Un seul donneur permet souvent de greffer plusieurs malades. Le rein est l’organe le plus couramment greffé, suivent le foie, le cœur, les poumons, le pancréas et des parties de l’intestin. Mais dans le cas du programme des donneurs décédés à cœur arrêté, type Maastricht 3, la règlementation est différente : « Concernant les organes, nous avons fait un dossier pour tous ceux qui sont possibles comme le rein, le foie, et les poumons. En France, il n’y a pas encore d’autorisation possible pour le cœur, pour ce protocole Maastricht 3, c’est uniquement possible pour les morts encéphaliques. A Ajaccio, on propose également les prélèvements sur tous les tissus pour les patients à cœur arrêtés. Sur tous décès, on peut proposer par exemple un prélèvement de cornée, et offrir la vue à d’autres gens, qui sont greffés ».

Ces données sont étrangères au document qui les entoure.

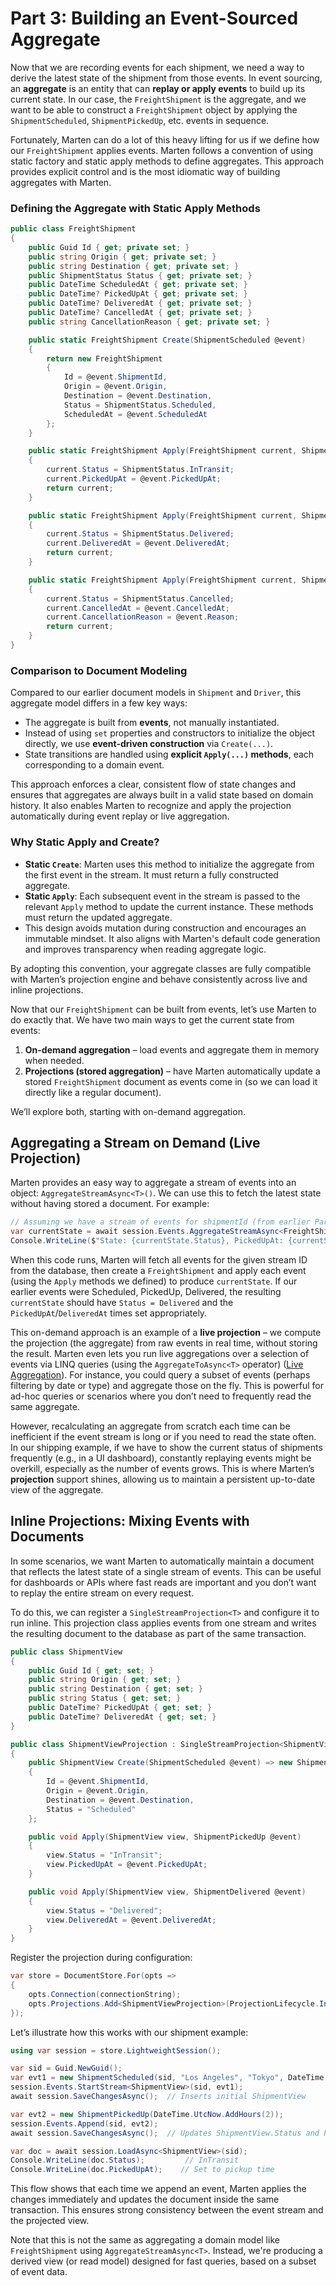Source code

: # Part 3: Building an Event-Sourced Aggregate

Now that we are recording events for each shipment, we need a way to derive the latest state of the shipment from those events. In event sourcing, an **aggregate** is an entity that can **replay or apply events** to build up its current state. In our case, the `FreightShipment` is the aggregate, and we want to be able to construct a `FreightShipment` object by applying the `ShipmentScheduled`, `ShipmentPickedUp`, etc. events in sequence.

Fortunately, Marten can do a lot of this heavy lifting for us if we define how our `FreightShipment` applies events. Marten follows a convention of using static factory and static apply methods to define aggregates. This approach provides explicit control and is the most idiomatic way of building aggregates with Marten.

### Defining the Aggregate with Static Apply Methods

```csharp
public class FreightShipment
{
    public Guid Id { get; private set; }
    public string Origin { get; private set; }
    public string Destination { get; private set; }
    public ShipmentStatus Status { get; private set; }
    public DateTime ScheduledAt { get; private set; }
    public DateTime? PickedUpAt { get; private set; }
    public DateTime? DeliveredAt { get; private set; }
    public DateTime? CancelledAt { get; private set; }
    public string CancellationReason { get; private set; }

    public static FreightShipment Create(ShipmentScheduled @event)
    {
        return new FreightShipment
        {
            Id = @event.ShipmentId,
            Origin = @event.Origin,
            Destination = @event.Destination,
            Status = ShipmentStatus.Scheduled,
            ScheduledAt = @event.ScheduledAt
        };
    }

    public static FreightShipment Apply(FreightShipment current, ShipmentPickedUp @event)
    {
        current.Status = ShipmentStatus.InTransit;
        current.PickedUpAt = @event.PickedUpAt;
        return current;
    }

    public static FreightShipment Apply(FreightShipment current, ShipmentDelivered @event)
    {
        current.Status = ShipmentStatus.Delivered;
        current.DeliveredAt = @event.DeliveredAt;
        return current;
    }

    public static FreightShipment Apply(FreightShipment current, ShipmentCancelled @event)
    {
        current.Status = ShipmentStatus.Cancelled;
        current.CancelledAt = @event.CancelledAt;
        current.CancellationReason = @event.Reason;
        return current;
    }
}
```

### Comparison to Document Modeling

Compared to our earlier document models in `Shipment` and `Driver`, this aggregate model differs in a few key ways:

- The aggregate is built from **events**, not manually instantiated.
- Instead of using `set` properties and constructors to initialize the object directly, we use **event-driven construction** via `Create(...)`.
- State transitions are handled using **explicit `Apply(...)` methods**, each corresponding to a domain event.

This approach enforces a clear, consistent flow of state changes and ensures that aggregates are always built in a valid state based on domain history. It also enables Marten to recognize and apply the projection automatically during event replay or live aggregation.

### Why Static Apply and Create?

- **Static `Create`**: Marten uses this method to initialize the aggregate from the first event in the stream. It must return a fully constructed aggregate.
- **Static `Apply`**: Each subsequent event in the stream is passed to the relevant `Apply` method to update the current instance. These methods must return the updated aggregate.
- This design avoids mutation during construction and encourages an immutable mindset. It also aligns with Marten's default code generation and improves transparency when reading aggregate logic.

By adopting this convention, your aggregate classes are fully compatible with Marten’s projection engine and behave consistently across live and inline projections.

Now that our `FreightShipment` can be built from events, let’s use Marten to do exactly that. We have two main ways to get the current state from events:
1. **On-demand aggregation** – load events and aggregate them in memory when needed.
2. **Projections (stored aggregation)** – have Marten automatically update a stored `FreightShipment` document as events come in (so we can load it directly like a regular document).

We’ll explore both, starting with on-demand aggregation.

## Aggregating a Stream on Demand (Live Projection)

Marten provides an easy way to aggregate a stream of events into an object: `AggregateStreamAsync<T>()`. We can use this to fetch the latest state without having stored a document. For example:

```csharp
// Assuming we have a stream of events for shipmentId (from earlier Part)
var currentState = await session.Events.AggregateStreamAsync<FreightShipment>(shipmentId);
Console.WriteLine($"State: {currentState.Status}, PickedUpAt: {currentState.PickedUpAt}");
```

When this code runs, Marten will fetch all events for the given stream ID from the database, then create a `FreightShipment` and apply each event (using the `Apply` methods we defined) to produce `currentState`. If our earlier events were Scheduled, PickedUp, Delivered, the resulting `currentState` should have `Status = Delivered` and the `PickedUpAt`/`DeliveredAt` times set appropriately.

This on-demand approach is an example of a **live projection** – we compute the projection (the aggregate) from raw events in real time, without storing the result. Marten even lets you run live aggregations over a selection of events via LINQ queries (using the `AggregateToAsync<T>` operator) ([Live Aggregation](/events/projections/live-aggregates)). For instance, you could query a subset of events (perhaps filtering by date or type) and aggregate those on the fly. This is powerful for ad-hoc queries or scenarios where you don’t need to frequently read the same aggregate.

However, recalculating an aggregate from scratch each time can be inefficient if the event stream is long or if you need to read the state often. In our shipping example, if we have to show the current status of shipments frequently (e.g., in a UI dashboard), constantly replaying events might be overkill, especially as the number of events grows. This is where Marten’s **projection** support shines, allowing us to maintain a persistent up-to-date view of the aggregate.

## Inline Projections: Mixing Events with Documents

In some scenarios, we want Marten to automatically maintain a document that reflects the latest state of a single stream of events. This can be useful for dashboards or APIs where fast reads are important and you don’t want to replay the entire stream on every request.

To do this, we can register a `SingleStreamProjection<T>` and configure it to run inline. This projection class applies events from one stream and writes the resulting document to the database as part of the same transaction.

```csharp
public class ShipmentView
{
    public Guid Id { get; set; }
    public string Origin { get; set; }
    public string Destination { get; set; }
    public string Status { get; set; }
    public DateTime? PickedUpAt { get; set; }
    public DateTime? DeliveredAt { get; set; }
}

public class ShipmentViewProjection : SingleStreamProjection<ShipmentView>
{
    public ShipmentView Create(ShipmentScheduled @event) => new ShipmentView
    {
        Id = @event.ShipmentId,
        Origin = @event.Origin,
        Destination = @event.Destination,
        Status = "Scheduled"
    };

    public void Apply(ShipmentView view, ShipmentPickedUp @event)
    {
        view.Status = "InTransit";
        view.PickedUpAt = @event.PickedUpAt;
    }

    public void Apply(ShipmentView view, ShipmentDelivered @event)
    {
        view.Status = "Delivered";
        view.DeliveredAt = @event.DeliveredAt;
    }
}
```

Register the projection during configuration:

```csharp
var store = DocumentStore.For(opts =>
{
    opts.Connection(connectionString);
    opts.Projections.Add<ShipmentViewProjection>(ProjectionLifecycle.Inline);
});
```

Let’s illustrate how this works with our shipment example:


```csharp
using var session = store.LightweightSession();

var sid = Guid.NewGuid();
var evt1 = new ShipmentScheduled(sid, "Los Angeles", "Tokyo", DateTime.UtcNow);
session.Events.StartStream<ShipmentView>(sid, evt1);
await session.SaveChangesAsync();  // Inserts initial ShipmentView

var evt2 = new ShipmentPickedUp(DateTime.UtcNow.AddHours(2));
session.Events.Append(sid, evt2);
await session.SaveChangesAsync();  // Updates ShipmentView.Status and PickedUpAt

var doc = await session.LoadAsync<ShipmentView>(sid);
Console.WriteLine(doc.Status);         // InTransit
Console.WriteLine(doc.PickedUpAt);    // Set to pickup time
```

This flow shows that each time we append an event, Marten applies the changes immediately and updates the document inside the same transaction. This ensures strong consistency between the event stream and the projected view.

Note that this is not the same as aggregating a domain model like `FreightShipment` using `AggregateStreamAsync<T>`. Instead, we're producing a derived view (or read model) designed for fast queries, based on a subset of event data.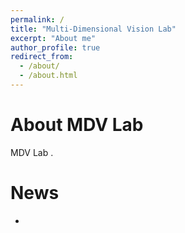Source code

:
 ```yaml
---
permalink: /
title: "Multi-Dimensional Vision Lab"
excerpt: "About me"
author_profile: true
redirect_from: 
  - /about/
  - /about.html
---
```


About MDV Lab
======
MDV Lab .

News
======
- 
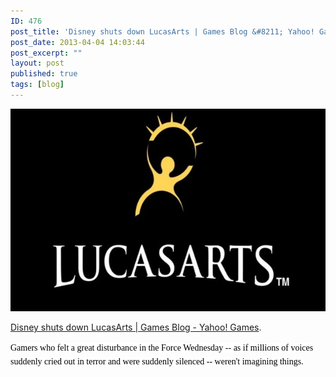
```yaml
---
ID: 476
post_title: 'Disney shuts down LucasArts | Games Blog &#8211; Yahoo! Games'
post_date: 2013-04-04 14:03:44
post_excerpt: ""
layout: post
published: true
tags: [blog]
---
```

<p style="text-align: center;"><a href="http://games.yahoo.com/blogs/plugged-in/disney-shuts-down-lucasarts-194516133.html"><img src='/uploads/2013/04/lucasarts-top640.jpg' alt='' /></a></p>
<a href="http://games.yahoo.com/blogs/plugged-in/disney-shuts-down-lucasarts-194516133.html">Disney shuts down LucasArts | Games Blog - Yahoo! Games</a>.

<span style="color: #000000; font-family: Georgia, Times, 'Times New Roman', serif; line-height: 22.453125px; background-color: #ffffff;">Gamers who felt a great disturbance in the Force Wednesday -- as if millions of voices suddenly cried out in terror and were suddenly silenced -- weren't imagining things.</span>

Après la réunion de mise en place de l’activité en présence des responsables du CH Ajaccio, dont le Dr Younes Benzidi, porteur du projet, de l’Agence Régionale de la Santé, et de l’Agence de Biomédecine, tous ont participé à l’inauguration d’un lieu de mémoire dédié aux donneurs, aux familles et à leurs proches : « Nous voulions profiter de ce jour où nous mettions officiellement en place cette procédure pour inaugurer ce lieu de mémoire, qui n’existait pas à l’ancien hôpital. Nous nous servions comme lieu de mémoire de la Miséricorde, l’ancien emplacement de la Vierge. Cela nous tenait vraiment à cœur de construire un lieu de mémoire en l’honneur des donneurs et de leurs familles, en reconnaissance de ce geste. Nous avons choisi, quelque chose de symbolique, un olivier et un banc sur lesquels nous avons mis une plaque en leur honneur. Pour chaque donneur, nous accrochons aux branches un ruban vert, signe du don d’organe. Les Corses sont très généreux en matière de don d’organes avec un taux d’opposition très faible par rapport à la moyenne nationale (25% en Corse contre 40% au plan national). Cela ne m’étonne pas du tout que les Corses soient très généreux ! ».

En France, près de 6 000 greffes d’organes ont lieu chaque année et  plus de 63 000 personnes vivent grâce à un organe greffé.